## Exercise details
Write out only the lines from the start of the entries up to and including the line with "- Add Refitter"; please skip the pictures.

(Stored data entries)
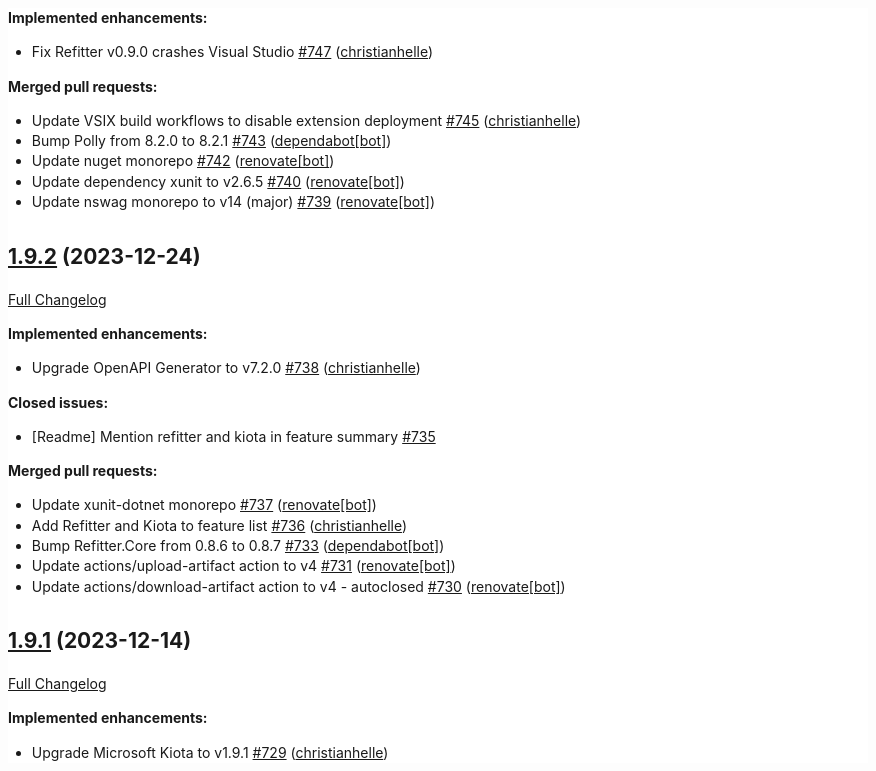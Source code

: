 **Implemented enhancements:**

- Fix Refitter v0.9.0 crashes Visual Studio [\#747](https://github.com/christianhelle/apiclientcodegen/pull/747) ([christianhelle](https://github.com/christianhelle))

**Merged pull requests:**

- Update VSIX build workflows to disable extension deployment [\#745](https://github.com/christianhelle/apiclientcodegen/pull/745) ([christianhelle](https://github.com/christianhelle))
- Bump Polly from 8.2.0 to 8.2.1 [\#743](https://github.com/christianhelle/apiclientcodegen/pull/743) ([dependabot[bot]](https://github.com/apps/dependabot))
- Update nuget monorepo [\#742](https://github.com/christianhelle/apiclientcodegen/pull/742) ([renovate[bot]](https://github.com/apps/renovate))
- Update dependency xunit to v2.6.5 [\#740](https://github.com/christianhelle/apiclientcodegen/pull/740) ([renovate[bot]](https://github.com/apps/renovate))
- Update nswag monorepo to v14 \(major\) [\#739](https://github.com/christianhelle/apiclientcodegen/pull/739) ([renovate[bot]](https://github.com/apps/renovate))

## [1.9.2](https://github.com/christianhelle/apiclientcodegen/tree/1.9.2) (2023-12-24)

[Full Changelog](https://github.com/christianhelle/apiclientcodegen/compare/1.9.1...1.9.2)

**Implemented enhancements:**

- Upgrade OpenAPI Generator to v7.2.0 [\#738](https://github.com/christianhelle/apiclientcodegen/pull/738) ([christianhelle](https://github.com/christianhelle))

**Closed issues:**

- \[Readme\] Mention refitter and kiota in feature summary [\#735](https://github.com/christianhelle/apiclientcodegen/issues/735)

**Merged pull requests:**

- Update xunit-dotnet monorepo [\#737](https://github.com/christianhelle/apiclientcodegen/pull/737) ([renovate[bot]](https://github.com/apps/renovate))
- Add Refitter and Kiota to feature list [\#736](https://github.com/christianhelle/apiclientcodegen/pull/736) ([christianhelle](https://github.com/christianhelle))
- Bump Refitter.Core from 0.8.6 to 0.8.7 [\#733](https://github.com/christianhelle/apiclientcodegen/pull/733) ([dependabot[bot]](https://github.com/apps/dependabot))
- Update actions/upload-artifact action to v4 [\#731](https://github.com/christianhelle/apiclientcodegen/pull/731) ([renovate[bot]](https://github.com/apps/renovate))
- Update actions/download-artifact action to v4 - autoclosed [\#730](https://github.com/christianhelle/apiclientcodegen/pull/730) ([renovate[bot]](https://github.com/apps/renovate))

## [1.9.1](https://github.com/christianhelle/apiclientcodegen/tree/1.9.1) (2023-12-14)

[Full Changelog](https://github.com/christianhelle/apiclientcodegen/compare/1.9.0...1.9.1)

**Implemented enhancements:**

- Upgrade Microsoft Kiota to v1.9.1 [\#729](https://github.com/christianhelle/apiclientcodegen/pull/729) ([christianhelle](https://github.com/christianhelle))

## Reply to the task
Source code

: **Implemented enhancements:**

- Fix Refitter v0.9.0 crashes Visual Studio [\#747](https://github.com/christianhelle/apiclientcodegen/pull/747) ([christianhelle](https://github.com/christianhelle))

**Merged pull requests:**

- Update VSIX build workflows to disable extension deployment [\#745](https://github.com/christianhelle/apiclientcodegen/pull/745) ([christianhelle](https://github.com/christianhelle))
- Bump Polly from 8.2.0 to 8.2.1 [\#743](https://github.com/christianhelle/apiclientcodegen/pull/743) ([dependabot[bot]](https://github.com/apps/dependabot))
- Update nuget monorepo [\#742](https://github.com/christianhelle/apiclientcodegen/pull/742) ([renovate[bot]](https://github.com/apps/renovate))
- Update dependency xunit to v2.6.5 [\#740](https://github.com/christianhelle/apiclientcodegen/pull/740) ([renovate[bot]](https://github.com/apps/renovate))
- Update nswag monorepo to v14 \(major\) [\#739](https://github.com/christianhelle/apiclientcodegen/pull/739) ([renovate[bot]](https://github.com/apps/renovate))

## [1.9.2](https://github.com/christianhelle/apiclientcodegen/tree/1.9.2) (2023-12-24)

[Full Changelog](https://github.com/christianhelle/apiclientcodegen/compare/1.9.1...1.9.2)

**Implemented enhancements:**

- Upgrade OpenAPI Generator to v7.2.0 [\#738](https://github.com/christianhelle/apiclientcodegen/pull/738) ([christianhelle](https://github.com/christianhelle))

**Closed issues:**

- \[Readme\] Mention refitter and kiota in feature summary [\#735](https://github.com/christianhelle/apiclientcodegen/issues/735)

**Merged pull requests:**

- Update xunit-dotnet monorepo [\#737](https://github.com/christianhelle/apiclientcodegen/pull/737) ([renovate[bot]](https://github.com/apps/renovate))
- Add Refitter and Kiota to feature list [\#736](https://github.com/christianhelle/apiclientcodegen/pull/736) ([christianhelle](https://github.com/christianhelle))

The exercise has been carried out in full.